The consumer electronics industry is not happy. At all.

2 min read

An image of a number of television screens stacked on a rising stand.

Today, the California Energy Commission set energy efficiency standards for televisions, due to go into effect in 2011. According to Pacific Gas & Electric, the standards, which affect TVs with screen sizes 58-inches or smaller, will cut carbon dioxide emissions by three million metric tons over the next ten years and save $8.1 billion in energy costs. Under the standards, a 42-inch television would be limited to consuming 183 watts at most by 2011 and 115 watts by 2013; current Energy Star guidelines, which are voluntary, set 208 watts as a standard for 42-inch TVs. The California regulations will be mandatory; televisions that don’t meet them will not be allowed to be sold in the state. (Some 1000 sets on the market already meet the 2011 standards.)

The Consumer Electronics Association, an organization that represents the manufacturers of consumer electronics products, is vociferously protesting the regulations. The CEA managed to get the commission to delay its decision, originally expected on 4 November, by filing a 91-page brief just moments before the comment period closed. At a conference call with the press today, CEA representatives indicated that they still felt shortchanged by the process, because no changes were made in the proposed regulations as a result of their comments.

While the Energy Commission sees their regulation as saving consumers money in the form of energy costs, as well as having positive effects on the environment, the CEA sees the regulations as all bad.

Take TV prices, for example. The Energy Commission says that, according to their analysis, the regulations will not affect the prices of televisions.

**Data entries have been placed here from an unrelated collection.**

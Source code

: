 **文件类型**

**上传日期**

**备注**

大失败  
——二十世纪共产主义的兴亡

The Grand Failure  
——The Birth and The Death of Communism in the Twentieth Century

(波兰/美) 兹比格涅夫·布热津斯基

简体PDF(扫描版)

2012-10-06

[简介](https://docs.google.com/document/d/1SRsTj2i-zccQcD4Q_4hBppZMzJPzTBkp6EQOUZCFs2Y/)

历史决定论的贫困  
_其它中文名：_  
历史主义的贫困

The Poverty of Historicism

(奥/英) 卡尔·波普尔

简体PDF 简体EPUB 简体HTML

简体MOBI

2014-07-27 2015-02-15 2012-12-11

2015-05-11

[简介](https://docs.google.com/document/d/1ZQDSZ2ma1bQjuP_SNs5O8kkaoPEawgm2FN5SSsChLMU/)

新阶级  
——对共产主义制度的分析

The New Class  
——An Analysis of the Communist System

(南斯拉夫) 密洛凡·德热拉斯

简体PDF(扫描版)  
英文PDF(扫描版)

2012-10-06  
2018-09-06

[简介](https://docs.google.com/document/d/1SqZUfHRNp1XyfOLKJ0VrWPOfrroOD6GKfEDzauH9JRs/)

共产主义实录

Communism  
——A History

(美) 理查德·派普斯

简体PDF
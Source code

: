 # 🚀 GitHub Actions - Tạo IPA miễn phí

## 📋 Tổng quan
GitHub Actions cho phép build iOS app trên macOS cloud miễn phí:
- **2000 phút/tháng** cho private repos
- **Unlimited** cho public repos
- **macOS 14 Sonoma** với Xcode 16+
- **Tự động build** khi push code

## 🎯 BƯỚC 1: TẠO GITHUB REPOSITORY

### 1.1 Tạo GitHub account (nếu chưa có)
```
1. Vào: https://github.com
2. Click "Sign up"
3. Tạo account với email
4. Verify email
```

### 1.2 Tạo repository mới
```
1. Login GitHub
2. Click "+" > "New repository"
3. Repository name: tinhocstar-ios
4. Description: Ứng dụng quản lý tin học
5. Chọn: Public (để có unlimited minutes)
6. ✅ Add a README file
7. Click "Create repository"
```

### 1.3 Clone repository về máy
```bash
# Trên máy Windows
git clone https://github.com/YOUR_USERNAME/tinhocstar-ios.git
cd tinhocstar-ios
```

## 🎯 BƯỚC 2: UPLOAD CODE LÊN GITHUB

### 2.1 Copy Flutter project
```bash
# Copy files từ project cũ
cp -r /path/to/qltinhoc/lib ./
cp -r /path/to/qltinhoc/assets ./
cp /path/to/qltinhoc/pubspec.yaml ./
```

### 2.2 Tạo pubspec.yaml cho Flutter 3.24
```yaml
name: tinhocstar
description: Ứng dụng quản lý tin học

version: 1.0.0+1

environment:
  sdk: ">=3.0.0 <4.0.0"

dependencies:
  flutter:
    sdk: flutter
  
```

The CEA counters that regulation will drive up the purchase price, either because of direct costs of energy saving technology (which the CEA estimates at tens to hundreds of dollars) or because the regulations will force low-tech power-guzzling models off the market. Because these tend to be cheaper units from no-name manufacturers, competitors will then be able to raise prices.

The CEA also argues that besides pushing low-tech TVs out of the market, the regulations will prevent advanced-tech TVs from getting in.

Seth Greenstein, counsel to the CEA, says that whenever a new technology gets introduced, it needs time to be gradually optimized for performance. “If we were still in the world of CRT TVs or DLPs, and you wanted to introduce plasma to marketplace, you couldn’t,” he says.

Greenstein points out that OLED displays are still in development and 3-D televisions are expected to roll out in large numbers this year. The industry relies on sales to early-adopters to fund continued develoment of these technologies—but won’t be able to if new technologies can’t get to market.

“The real risk of the California Energy Commission’s regulation,” says Jason Oxman, the CEA’s Senior Vice President for Industry Affairs, is that there will be innovative technologies “that California consumers won’t be able to enjoy because of CEC regulations, that consumers in 49 other states enjoy.”

Realistically, it’s hard to imagine TV manufacturers ignoring the huge California market; it’s more likely that California regulations will influence the world. That’s a thought that makes the CEA shudder.

Says Doug Johnson, the CEA’s Senior Director of Technology Policy, “We don’t want to take a bad idea and make it a national bad idea.”

The CEA hasn’t revealed its next move—and won’t until it has time to review the complete regulatory documents—but has indicated that it will make every effort to make sure that, in Oxman’s words, “common sense is restored” in California.